Napa County will seek state legislation to allow local grape growers to increase an annual, self-imposed assessment that helps pay for farmworker housing.
The county runs three dormitory-style migrant farmworker housing centers with a total of 180 beds. That provides places to live for workers who help make Napa County’s internationally famous wine country possible by tending its vines.
Much of the money for the $1.3 million annual operating cost comes from a $10-per-acre annual assessment paid by vineyard owners and a $13-a-day rent paid by lodgers.
But the centers are running at a loss and savings will run out in a couple of years, former county Housing and Intergovernmental Affairs Director Larry Florin said in September. The county is looking for solutions.
Vineyard owners can’t raise the $10-per-acre assessment because it is capped by state legislation. The Napa County Board of Supervisors on Dec. 20 authorized staff to seek state legislation that would raise the cap to $15 per acre.
Success at the state level wouldn’t automatically raise the assessment, a county report said. Rather, it would enable eligible vineyard owners to vote on a higher assessment.
The move has the support of the wine industry, said Rex Stults of Napa Valley Vintners.
“It kind of comes with a handshake agreement that we don’t foresee see the actual assessments going up by five bucks right away,” Stults said.
Rather, vineyard owners would be asked to phase in the per-acre assessment hikes. The present deficit could be covered by a $1-per-acre increase mirrored by a $1 increase in the daily rent paid by farmworkers, he said.
On a related note, Stults said that the state pays tens of millions of dollars for farmworker housing in the Central Valley. Napa County receives no annual state payments and seems to get penalized for being so innovative and successful with its program, he said.

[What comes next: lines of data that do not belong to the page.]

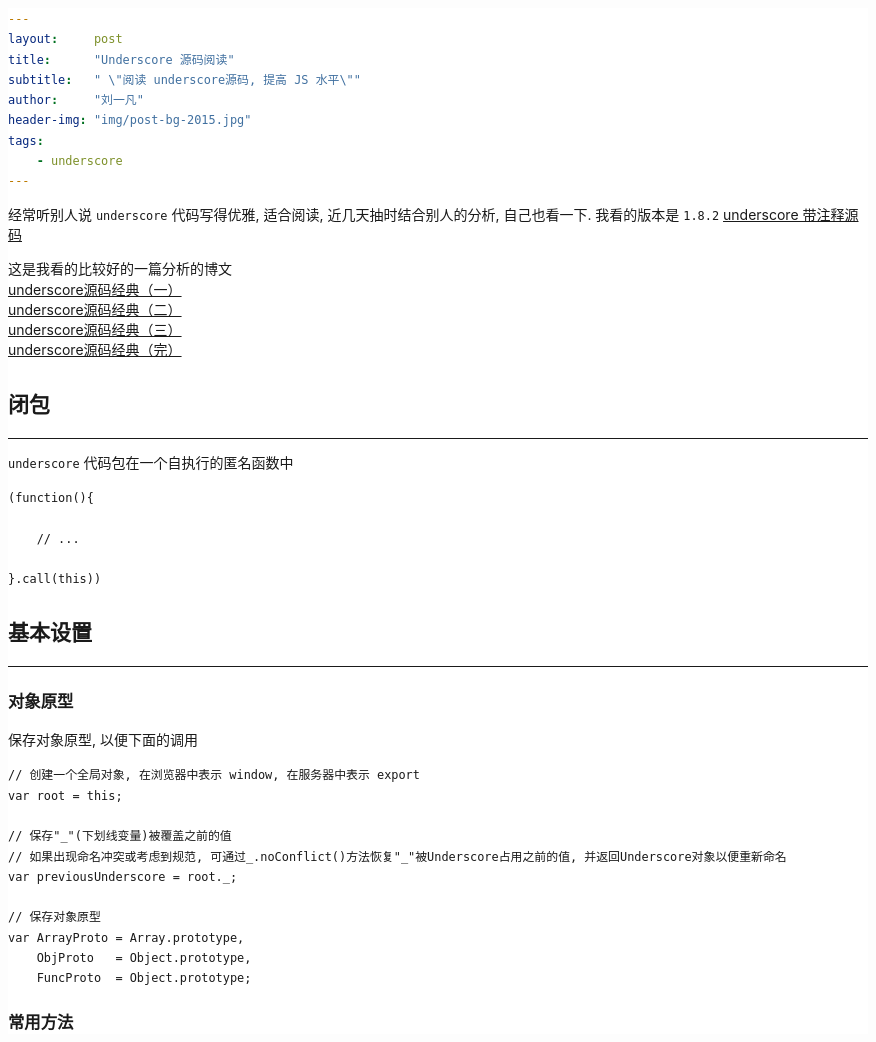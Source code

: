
 ```yaml
---
layout:     post
title:      "Underscore 源码阅读"
subtitle:   " \"阅读 underscore源码, 提高 JS 水平\""
author:     "刘一凡"
header-img: "img/post-bg-2015.jpg"
tags:
    - underscore
---
```


经常听别人说 `underscore` 代码写得优雅, 适合阅读, 近几天抽时结合别人的分析, 自己也看一下.
我看的版本是 `1.8.2` [underscore 带注释源码](http://www.css88.com/doc/underscore/docs/underscore.html)

这是我看的比较好的一篇分析的博文<br>
[underscore源码经典（一）](http://yalishizhude.github.io/2015/09/22/underscore-source/) <br>
[underscore源码经典（二）](http://yalishizhude.github.io/2015/10/12/underscore-source-2/) <br>
[underscore源码经典（三）](http://yalishizhude.github.io/2015/10/17/underscore-source-3/) <br>
[underscore源码经典（完）](http://yalishizhude.github.io/2015/10/21/underscore-source-4/)

## 闭包

---

`underscore` 代码包在一个自执行的匿名函数中

    (function(){
        
        // ...

    }.call(this))


## 基本设置

---

### 对象原型
    
保存对象原型, 以便下面的调用

    // 创建一个全局对象, 在浏览器中表示 window, 在服务器中表示 export
    var root = this;

    // 保存"_"(下划线变量)被覆盖之前的值
    // 如果出现命名冲突或考虑到规范, 可通过_.noConflict()方法恢复"_"被Underscore占用之前的值, 并返回Underscore对象以便重新命名
    var previousUnderscore = root._;

    // 保存对象原型
    var ArrayProto = Array.prototype,
        ObjProto   = Object.prototype,
        FuncProto  = Object.prototype;


### 常用方法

“We would really like to change that dynamic,” Stults said.
The Board of Supervisors agreed. It also authorized staff to seek state money to help support the local program through the Office of Migrant Services or other housing funding sources.
“We’ve been to Sacramento and everyone thinks Napa is so well-off,” Board Chairman Alfredo Pedroza said.
But Napa County has a successful model because the growers, farmworkers and the county all contribute. The message to Sacramento is that it would be maximizing its investment by investing in Napa, Pedroza said.
The county will work with state Sen. Bill Dodd, D-Napa and Assemblywoman Cecilia Aguiar-Curry, D-Winters, on farmworker housing legislation.
Napa County runs the Calistoga, Mondavi and River Ranch centers through a partnership of the Napa County Housing Authority, Napa County Housing Commission and nonprofit California Human Development Corp.
County officials have expressed concern about the farmworker housing budget situation for several years now. Supervisors monitor it when they sit as the Napa County Housing Authority Board of Directors.
An update on the situation came during June budget hearings, as supervisors prepared the pass the 2016-17 farmworker housing budget. Auditor-Controller Tracy Schulze said costs are rising, but revenues are not.
The county has kept the budget in the black by using about $100,000 annually from farmworker housing savings. But those savings are predicted to dwindle to nothing over the next few years, barring any changes.
“We are doing everything we can to maintain costs and keep our costs low, but we are also needing to look for additional revenue sources,” Schulze told supervisors.